The technology in the third generation is much closer to regular software development. The increased use of SaaS versions of Hadoop, Spark, Flink, Kafka etc. removes the complexity of managing these highly complex clusters. This meant that many of the drivers to stay centralised – including the dependency on specialists – were slowly falling away during the third generation.
However, there was still no technology or defined paradigm to support full decentralisation. This would be left to the fourth generation – Data Mesh Enterprise architecture.
Fourth generation: the proposal of the Data Mesh
Several companies have started experimenting with self-service platforms to enable teams close to the business (the original development teams of the OLTP systems) to support the business better by owning their own data. This move has been named by Zhamak Dehghani as a Distributed Data Mesh.
As the four key principles described above indicate, the Distributed Data Mesh approach is very different from the previous approaches:
- Instead of one centralised model, the domain-oriented models are owned by the IT teams/business.

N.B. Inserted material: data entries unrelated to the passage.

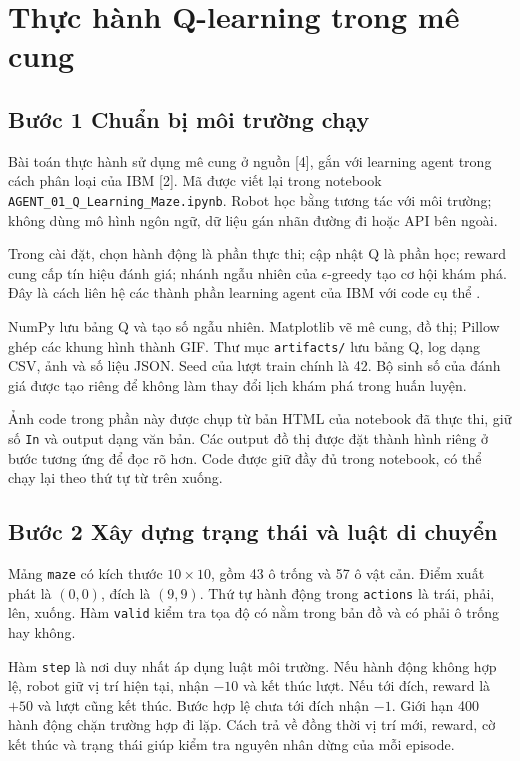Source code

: \chapter{Thực hành Q-learning trong mê cung}
\label{chap:practice}
\section{Bước 1 Chuẩn bị môi trường chạy}
Bài toán thực hành sử dụng mê cung ở nguồn [4], gắn với learning agent trong cách phân loại của IBM [2]. Mã được viết lại trong notebook \texttt{AGENT\_01\_Q\_Learning\_Maze.ipynb}. Robot học bằng tương tác với môi trường; không dùng mô hình ngôn ngữ, dữ liệu gán nhãn đường đi hoặc API bên ngoài.

Trong cài đặt, chọn hành động là phần thực thi; cập nhật Q là phần học; reward cung cấp tín hiệu đánh giá; nhánh ngẫu nhiên của $\epsilon$-greedy tạo cơ hội khám phá. Đây là cách liên hệ các thành phần learning agent của IBM với code cụ thể \cite{ibm}.

NumPy lưu bảng Q và tạo số ngẫu nhiên. Matplotlib vẽ mê cung, đồ thị; Pillow ghép các khung hình thành GIF. Thư mục \texttt{artifacts/} lưu bảng Q, log dạng CSV, ảnh và số liệu JSON. Seed của lượt train chính là 42. Bộ sinh số của đánh giá được tạo riêng để không làm thay đổi lịch khám phá trong huấn luyện.


Ảnh code trong phần này được chụp từ bản HTML của notebook đã thực thi, giữ số \texttt{In} và output dạng văn bản. Các output đồ thị được đặt thành hình riêng ở bước tương ứng để đọc rõ hơn. Code được giữ đầy đủ trong notebook, có thể chạy lại theo thứ tự từ trên xuống.

\clearpage
\section{Bước 2 Xây dựng trạng thái và luật di chuyển}
Mảng \texttt{maze} có kích thước $10\times10$, gồm 43 ô trống và 57 ô vật cản. Điểm xuất phát là $(0,0)$, đích là $(9,9)$. Thứ tự hành động trong \texttt{actions} là trái, phải, lên, xuống. Hàm \texttt{valid} kiểm tra tọa độ có nằm trong bản đồ và có phải ô trống hay không.


Hàm \texttt{step} là nơi duy nhất áp dụng luật môi trường. Nếu hành động không hợp lệ, robot giữ vị trí hiện tại, nhận $-10$ và kết thúc lượt. Nếu tới đích, reward là $+50$ và lượt cũng kết thúc. Bước hợp lệ chưa tới đích nhận $-1$. Giới hạn 400 hành động chặn trường hợp đi lặp. Cách trả về đồng thời vị trí mới, reward, cờ kết thúc và trạng thái giúp kiểm tra nguyên nhân dừng của mỗi episode.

- Data is treated as a product itself, and systems need to be in place for the business to manage this data as an asset.
- There needs to be a self-serve infrastructure platform that the IT teams can use to store the data, and host the processing of it and access to it – this ensures that it isn’t just disconnected collections of data with no easy way to combine it when needed.
- There needs to be a systematic way of ensuring the models link together so that data between domains can be joined up, like in a centralised Data Lake.
The promises of the Data Mesh approach include:
- Better data quality as the business owns the data as a product, and is driven to ensure it remains high quality.
- The analytics data is back with the domain-oriented IT teams who understand the data better and are close to the business.
- The access control models in the OLTP systems can more easily be mirrored into the storage for the analytics systems.
There is still a lot to unpick around what precisely a Data Mesh is, so I will look more closely at the four principles and their implications in a future blog post.
But for now, let’s go back to our original questions: what is a Data Mesh? And is it a thing? I hope I have demonstrated that a Data Mesh is a different architectural approach from the generations that came before. It contains significant changes in who owns the data (the teams who own the OLTP systems and the business), how that data is treated (as a product), and in relation to the approaches/platforms that enable data to be used across domains.
I believe it is sufficiently different to be a distinctive change, and therefore that it is definitely a thing.